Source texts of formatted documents
****
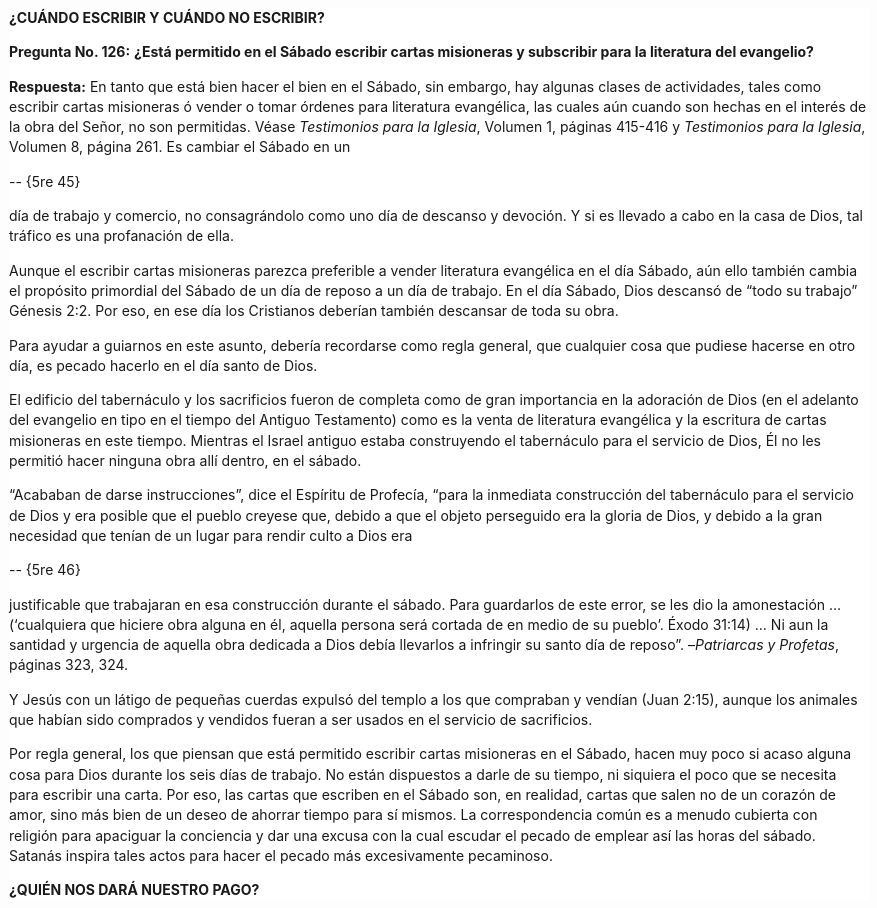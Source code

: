  **¿CUÁNDO ESCRIBIR Y CUÁNDO NO ESCRIBIR?**

 **Pregunta No. 126:** **¿Está permitido en el Sábado escribir cartas misioneras y subscribir para la literatura del evangelio?**

 **Respuesta:** En tanto que está bien hacer el bien en el Sábado, sin embargo, hay algunas clases de actividades, tales como escribir cartas misioneras ó vender o tomar órdenes para literatura evangélica, las cuales aún cuando son hechas en el interés de la obra del Señor, no son permitidas. Véase _Testimonios para la Iglesia_, Volumen 1, páginas 415-416 y _Testimonios para la Iglesia_, Volumen 8, página 261. Es cambiar el Sábado en un

 -- {5re 45}   
  
  día de trabajo y comercio, no consagrándolo como uno día de descanso y devoción. Y si es llevado a cabo en la casa de Dios, tal tráfico es una profanación de ella.

 Aunque el escribir cartas misioneras parezca preferible a vender literatura evangélica en el día Sábado, aún ello también cambia el propósito primordial del Sábado de un día de reposo a un día de trabajo. En el día Sábado, Dios descansó de “todo su trabajo” Génesis 2:2. Por eso, en ese día los Cristianos deberían también descansar de toda su obra.

 Para ayudar a guiarnos en este asunto, debería recordarse como regla general, que cualquier cosa que pudiese hacerse en otro día, es pecado hacerlo en el día santo de Dios.

 El edificio del tabernáculo y los sacrificios fueron de completa como de gran importancia en la adoración de Dios (en el adelanto del evangelio en tipo en el tiempo del Antiguo Testamento) como es la venta de literatura evangélica y la escritura de cartas misioneras en este tiempo. Mientras el Israel antiguo estaba construyendo el tabernáculo para el servicio de Dios, Él no les permitió hacer ninguna obra allí dentro, en el sábado.

 “Acababan de darse instrucciones”, dice el Espíritu de Profecía, “para la inmediata construcción del tabernáculo para el servicio de Dios y era posible que el pueblo creyese que, debido a que el objeto perseguido era la gloria de Dios, y debido a la gran necesidad que tenían de un lugar para rendir culto a Dios era

 -- {5re 46}   
  
  justificable que trabajaran en esa construcción durante el sábado. Para guardarlos de este error, se les dio la amonestación … (‘cualquiera que hiciere obra alguna en él, aquella persona será cortada de en medio de su pueblo’. Éxodo 31:14) … Ni aun la santidad y urgencia de aquella obra dedicada a Dios debía llevarlos a infringir su santo día de reposo”. –_Patriarcas y Profetas_, páginas 323, 324.

 Y Jesús con un látigo de pequeñas cuerdas expulsó del templo a los que compraban y vendían (Juan 2:15), aunque los animales que habían sido comprados y vendidos fueran a ser usados en el servicio de sacrificios.

 Por regla general, los que piensan que está permitido escribir cartas misioneras en el Sábado, hacen muy poco si acaso alguna cosa para Dios durante los seis días de trabajo. No están dispuestos a darle de su tiempo, ni siquiera el poco que se necesita para escribir una carta. Por eso, las cartas que escriben en el Sábado son, en realidad, cartas que salen no de un corazón de amor, sino más bien de un deseo de ahorrar tiempo para sí mismos. La correspondencia común es a menudo cubierta con religión para apaciguar la conciencia y dar una excusa con la cual escudar el pecado de emplear así las horas del sábado. Satanás inspira tales actos para hacer el pecado más excesivamente pecaminoso.

 **¿QUIÉN NOS DARÁ NUESTRO PAGO?**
****
▶ [Task requirements]:
Copy the lines exactly as they appear from the opening of the entries above through the line with "literatura del evangelio?**", excluding all pictures.

▶ [Answer to this exercise]:
Source code

:  **¿CUÁNDO ESCRIBIR Y CUÁNDO NO ESCRIBIR?**

 **Pregunta No. 126:** **¿Está permitido en el Sábado escribir cartas misioneras y subscribir para la literatura del evangelio?**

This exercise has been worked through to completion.